He has a daughter who was a reputable VFX supervisor for 16 years and is now an aspiring teacher. His other daughter, a former Scientist, is settled in the U.S.

Film career
In 1984, Banerjee portrayed Dr. Aziz Ahmed in David Lean's film of A Passage to India, bringing him to the attention of western audiences. He was nominated for a BAFTA award for the role in 1986, and won the Evening Standard British Film Award and NBR Award (National Board Review, USA) for it. Very few non Americans and no Asian has won the NBR Award for Best Actor. In April 1985, at a special event in Louisiana where John Travolta and Loretta Swit were also honoured, Banerjee received the "Show-a-Rama Award" from the Motion Picture Association of America as "New International Star".

He acted in Merchant Ivory Productions Hullabaloo Over Georgie and Bonnie's Pictures, Satyajit Ray's Shatranj Ke Khilari and Ghare Baire and in Mrinal Sen's Mahaprithivi. On the set of Gunday starring Priyanka Chopra, Mr. Banerjee has said that he feels "all work is a challenge and therefore fun".

Though has been involved with Bollywood in recent years, Banerjee is primarily affiliated with the Bengali film industry. He also plays character roles from time to time in the British cinema.

He was also cast in the critically acclaimed role of "Jesus" in the 1988 production of the York Mystery Plays, by director Steven Pimlott. He was the first Asian to play a lead role in British Theatre.

In 1991, BBC and CBC of Canada produced a documentary titled "Return Journey" directed by John McGreevy on  six world celebrities. Banerjee, along with greats like Plácido Domingo, Kiri Te Kanawa and Jackie Stewart were featured as celebrities who refused to live away from their home countries.
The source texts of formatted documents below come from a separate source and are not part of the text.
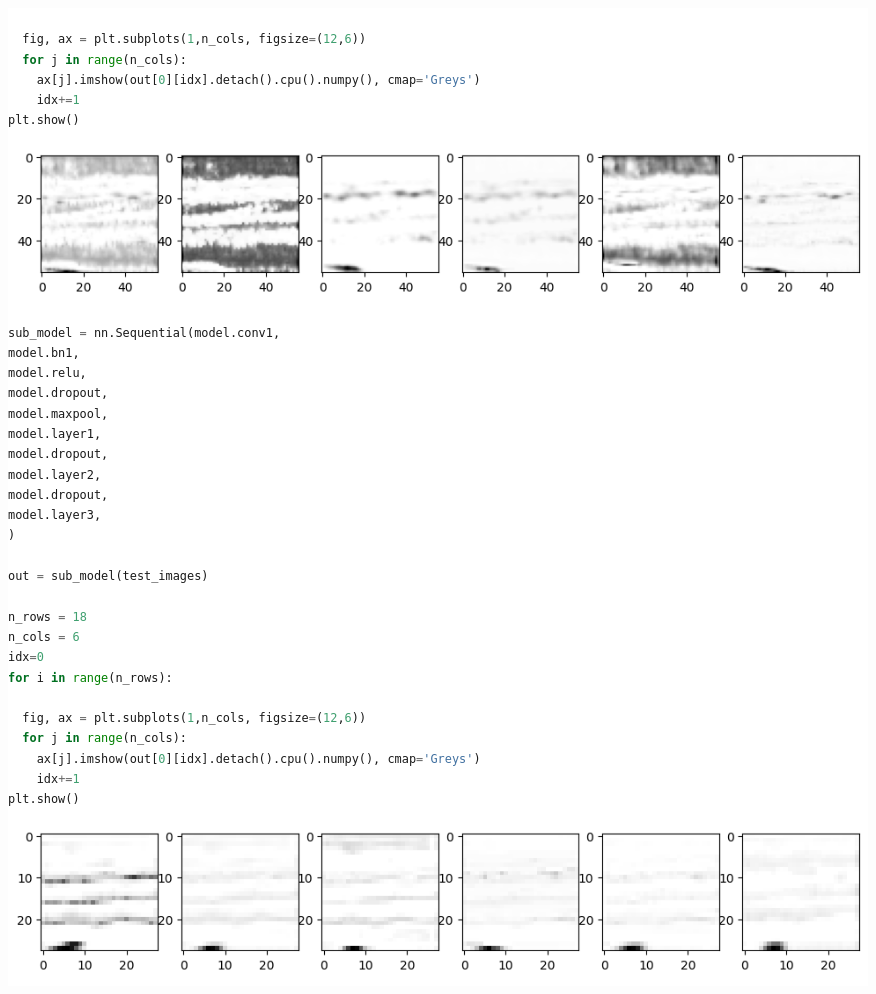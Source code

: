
 ```python

  fig, ax = plt.subplots(1,n_cols, figsize=(12,6))
  for j in range(n_cols):
    ax[j].imshow(out[0][idx].detach().cpu().numpy(), cmap='Greys')
    idx+=1
plt.show()
```
![alt text](/Visualizacao/out_layer2.png)

```python
sub_model = nn.Sequential(model.conv1,
model.bn1,
model.relu,
model.dropout,
model.maxpool,
model.layer1,
model.dropout,
model.layer2,
model.dropout,
model.layer3,
)

out = sub_model(test_images)

n_rows = 18
n_cols = 6
idx=0
for i in range(n_rows):

  fig, ax = plt.subplots(1,n_cols, figsize=(12,6))
  for j in range(n_cols):
    ax[j].imshow(out[0][idx].detach().cpu().numpy(), cmap='Greys')
    idx+=1
plt.show()
```
![alt text](/Visualizacao/out_layer3.png)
Banerjee is the only person in India who has won the National Award in three categories: As a cinematographer, for his documentary Where No Journeys End (which, in competition with 3100 entries from 27 countries, also won the Gold Award at the Houston International Film Festival); as a director, for his documentary The Splendour of Garhwal and Roopkund; and as an actor (Best Supporting Actor) for his work in Satyajit Ray's Ghare Baire.

Filmography

 Shatranj Ke Khilari (1977, dir. Satyajit Ray) (English Title: The Chess Players) - Prime Minister
 Hullabaloo Over Georgie and Bonnie's Pictures (1978, dir. James Ivory)
 Dui Prithibi (1980, dir. Piyush Bose)
 Pikoo (1981, dir. Satyajit Ray)
 Kalyug (1981, dir. Shyam Benegal)
 Jaipur Junction (1982)
 Arohan (1982)
 Doosri Dulhan (1983)
 Protidan (1983)
 Tanaya (1983)
 Ghare Baire (1984, dir. Satyajit Ray) (English Title: The Home and the World)
 A Passage to India (1984, dir. David Lean) - Aziz
 Pratigya (1985)
 Pratikar (1987)
 Ekanta Apan (1987)
 Foreign Body (1986, dir. Ronald Neame)
 Dadah Is Death (1988)
 Aagoon (1988, Dir. Self)
 Madhuban(1984, Dir. Ajoy Kar)
 Debota (1989)
 Akrosh (1989)
 Byabodhan(1990)
 Lathi (1996, dir.Prabhat Roy)
 Mahaprithibi (1991, dir. Mrinal Sen)
 Bitter Moon (1992, dir. Roman Polanski)
 True Adventures of Christopher Columbus (1992, TV Series)
 Moner Moto Mon (1998, dir. Montazur Rahman Akbar) (aka Raja Rani)
 Antarghaat (2002, Dir. Tathagata Bhattacherjee)
 Bhoot (2003)
 Joggers' Park (2003)
 Bow Barracks Forever (2004, dir. Anjan Dutt)
 Yatna (2005)
 It Was Raining That Night (2005)
 My Brother... Nikhil (2005)
 Amavas (2005)
 Home Delivery (2005)
 Bradford Riots (2006) (TV)
 Ho Sakta Hai (2006)
 The Bong Connection (2006, dir. Anjan Dutt)
 Chaurahen (2007)
 Ta Ra Rum Pum (2007)
 Apne (2007)
 Tahaan (2008) (dir. Santosh Shivan)
 Sarkar Raj (2008) (dir. Ramgopal Verma)
 Sobar Upore Tumi (2009) (dir. F. I. Manik)
 Gumshuda (2010) (dir. Ashoke Viswanathan)
 Gosainbaganer Bhoot (2011) (dir. Nitish Roy)
 Meherjaan (2011) (dir. Rubaiyat Hossain)
 Delhi in a Day (2012) (dir. Prashant Nair)
 Ekhon Nedekha Nodir Xhipare (2012) (Assamese film; dir. Bidyut Kotoky)
 Tor Naam (2012)
 Shabdo (2013) (Kaushik Ganguly)
 Kagojer Nouka (2013)
 Santiniketane (2013) (dir. Ashoke Viswanathan)
 Gunday (2014)
 Children of War (2014) (dir. Mrityunjay Devvrat)  
 Jeeya Jurir Xubax (2014) (Assamese film; dir. Sanjib Sabhapandit)
 Unfreedom (2014) (dr. Raj Amit Kumar)
 Chakra (2016) (dir.  Zubeen Garg)
 Fever (2016)
 Dev Bhoomi (2016) (dir. Goran Pascaljevic) Won Best Picture Award at the Bari International Film Festival in Italy
 Love Express (2016) 
 Pensando en el
 The Answer (2018). Starred as Paramahansa Yoganand,the film won a record 17 major International Awards & 48 Nominations.
 High Life (2018) (English language film)
 Josef Born in Grace (2019) dir Susant Misra
 Sannyasi Deshonayok (2020)

Awards and nominations

Civilian Awards 
 2022 — Padma Bhushan — India's third highest civilian award.

Film awards

Political career
Banerjee unsuccessfully contested the 1991 Lok Sabha election in Calcutta North West from the Bharatiya Janata Party. He got 89,155 votes and stood third.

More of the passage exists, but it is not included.